### Task brief
Wherever the listing has a line with the string "screenshots", copy that line out.

*-*-*

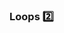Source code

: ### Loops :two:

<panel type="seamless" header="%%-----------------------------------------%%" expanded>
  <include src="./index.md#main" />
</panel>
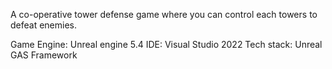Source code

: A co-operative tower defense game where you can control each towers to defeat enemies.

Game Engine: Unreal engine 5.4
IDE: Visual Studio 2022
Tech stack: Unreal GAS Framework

*-*-*

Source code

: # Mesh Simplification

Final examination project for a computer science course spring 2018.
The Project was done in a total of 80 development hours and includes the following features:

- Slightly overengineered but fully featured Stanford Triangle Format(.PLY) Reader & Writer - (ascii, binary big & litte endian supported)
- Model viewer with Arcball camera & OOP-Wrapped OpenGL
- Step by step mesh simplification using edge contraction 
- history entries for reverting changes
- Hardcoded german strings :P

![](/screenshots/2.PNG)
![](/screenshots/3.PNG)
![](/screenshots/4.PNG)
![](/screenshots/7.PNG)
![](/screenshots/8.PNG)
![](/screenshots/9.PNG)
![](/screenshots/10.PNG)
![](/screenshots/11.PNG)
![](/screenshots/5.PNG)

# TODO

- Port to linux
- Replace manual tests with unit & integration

*-*-*

### Response to this task
![](/screenshots/2.PNG)
![](/screenshots/3.PNG)
![](/screenshots/4.PNG)
![](/screenshots/7.PNG)
![](/screenshots/8.PNG)
![](/screenshots/9.PNG)
![](/screenshots/10.PNG)
![](/screenshots/11.PNG)
![](/screenshots/5.PNG)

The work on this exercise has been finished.